When he left St. Louis for all that money in Anaheim, he was on pace to make his case as the greatest baseball player who ever lived. We all know what happened after that — the decline, the injuries, the slowed bat, a decade in the wilderness. People forgot about him. I don’t know how much that hurt. Pujols isn’t one to talk about that.
On Friday night, Albert Pujols — back in a Cardinals uniform — turned on a Phil Bickford slider and sent it sailing into the Los Angeles night. It was his second home run of the game and the 21st of this surprising and wonderful season. Mostly, though, it was home run No. 700.
Pujols rounded the bases with his arms in the air, and after he touched home plate and listened to the roar from the crowd, he jogged back into the dugout, disappeared down into the tunnel and cried.
You can understand. On this night, Albert Pujols got to do something so few of the great ones get to do. He got to remind people, one more time, just what he was all about.





Many, many times over the last couple months, I've thought about how Joe ended the Pujols chapter in The Baseball 100*.
"Each year, I hope against hope for Pujols to be Pujols just one more time. Sadly, that just isn't how time works ... He'll never be that player again, no. But maybe he will connect like that one more time. That would be nice. It would be great to say to our kids, 'Yeah, that's Albert Pujols.'"
I know Joe wasn't alone in wishing for that.
And Albert did it. He really did it.
He more than did it.
The last couple months have been an extraordinary gift.
* Joe wrote a book called The Baseball 100, in case you haven't heard.

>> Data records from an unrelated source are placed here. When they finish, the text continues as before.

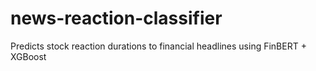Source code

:# news-reaction-classifier
Predicts stock reaction durations to financial headlines using FinBERT + XGBoost
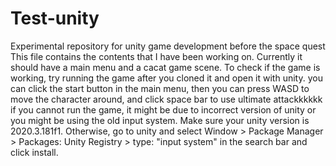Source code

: # Test-unity
Experimental repository for unity game development before the space quest
This file contains the contents that I have been working on. Currently it should have a main menu and a cacat game scene. To check if the game is working, try running the game after you cloned it and open it with unity. 
you can click the start button in the main menu, then you can press WASD to move the character around, and click space bar to use ultimate attackkkkkk
if you cannot run the game, it might be due to incorrect version of unity or you might be using the old input system. Make sure your unity version is 2020.3.181f1. Otherwise, go to unity and select Window > Package Manager > Packages: Unity Registry > type: "input system" in the search bar and click install. 


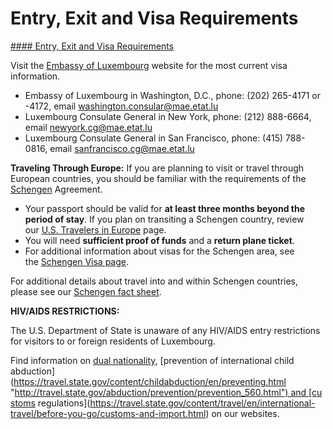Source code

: # Entry, Exit and Visa Requirements

[#### Entry, Exit and Visa Requirements](javascript:void(0); "Entry, Exit and Visa Requirements")

Visit the [Embassy of Luxembourg](https://washington.mae.lu/en/service_citoyens.html) website for the most current visa information.

* Embassy of Luxembourg in Washington, D.C., phone: (202) 265-4171 or -4172, email [washington.consular@mae.etat.lu](mailto:washington.consular@mae.etat.lu)
* Luxembourg Consulate General in New York, phone: (212) 888-6664, email [newyork.cg@mae.etat.lu](mailto:Newyork.cg@mae.etat.lu)
* Luxembourg Consulate General in San Francisco, phone: (415) 788-0816, email [sanfrancisco.cg@mae.etat.lu](mailto:sanfrancisco.cg@mae.etat.lu)

**Traveling Through Europe:** If you are planning to visit or travel through European countries, you should be familiar with the requirements of the [Schengen](https://travel.state.gov/content/travel/en/international-travel/before-you-go/travelers-with-special-considerations/US_Travelers_in_Europes_Schengen_Area.html) Agreement.

* Your passport should be valid for **at least three months beyond the period of stay**. If you plan on transiting a Schengen country, review our [U.S. Travelers in Europe](https://travel.state.gov/content/travel/en/international-travel/before-you-go/travelers-with-special-considerations/US_Travelers_in_Europes_Schengen_Area.html) page.
* You will need **sufficient proof of funds** and a **return plane ticket**.
* For additional information about visas for the Schengen area, see the [Schengen Visa page](https://www.schengenvisainfo.com/schengen-visa-countries-list/).

For additional details about travel into and within Schengen countries, please see our [Schengen fact sheet](https://travel.state.gov/content/travel/en/international-travel/before-you-go/travelers-with-special-considerations/schengen.html).

**HIV/AIDS RESTRICTIONS:**

The U.S. Department of State is unaware of any HIV/AIDS entry restrictions for visitors to or foreign residents of Luxembourg.

Find information on [dual nationality](https://travel.state.gov/content/travel/en/international-travel/before-you-go/travelers-with-special-considerations/Dual-Nationality-Travelers.html "http://travel.state.gov/travel/cis_pa_tw/cis/cis_1753.html"), [prevention of international child abduction](https://travel.state.gov/content/childabduction/en/preventing.html "http://travel.state.gov/abduction/prevention/prevention_560.html") and [customs regulations](https://travel.state.gov/content/travel/en/international-travel/before-you-go/customs-and-import.html) on our websites.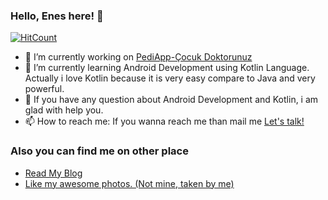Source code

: ### Hello, Enes here! 👋

[![HitCount](http://hits.dwyl.com/Enes-Kayiklik/Enes-Kayiklik.svg)](http://hits.dwyl.com/Enes-Kayiklik/Enes-Kayiklik)

- 🔭 I’m currently working on [PediApp-Çocuk Doktorunuz](https://play.google.com/store/apps/details?id=com.enes.bilyon)
- 🌱 I’m currently learning Android Development using Kotlin Language. Actually i love Kotlin because it is very easy compare to Java and very powerful.
- 🤔 If you have any question about Android Development and Kotlin, i am glad with help you.
- 📫 How to reach me: If you wanna reach me than mail me <a href="mailto:eneskayiklik@gmail.com">Let's talk!</a>

### Also you can find me on other place
- [Read My Blog](https://medium.com/@eneskayiklik)
- [Like my awesome photos. (Not mine, taken by me)](https://www.instagram.com/eneskayiklik/)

I saw Pujols one game when he was at community college. I was there to see a young guy that worked at my work play for the other team. He hit the hardest ball I have ever seen in person, before or since, and I played until age 22 and have seen about 250 MLB games. There was a SS playing deep in the hole against him and he hit it so hard it was like one of those line drives back to the pitcher that you are just thankful he wasn't decapitated - only I felt that way about a guy more than twice as far away. It split the outfielders and hit the wall on a hop, never more than about 6 or 7 feet off the ground the whole way. It was impossible. My mouth literally dropped open. I wish I could take the statcast guys back and know the mph.
I went to ask my friend who in the hell that was, and when he told me, I went home and wrote his name down. I was that amazed. It was only about a year and a half later I started hearing the rumblings out of spring training in 2001 about him and then he was immediately great.
This was a local community college, not one of those that is a baseball factory. Most of the guys playing it is the last place they play. For all I know, he may be the only dude to play in that league to make it. Not the kind of place that gets scouted heavily. But I feel certain that if any scout from any team had just seen that one game, there is no way he makes it to round 13. One game (He did other things in the game and did I mention he was playing shortstop?) and I thought he was special, a sure thing.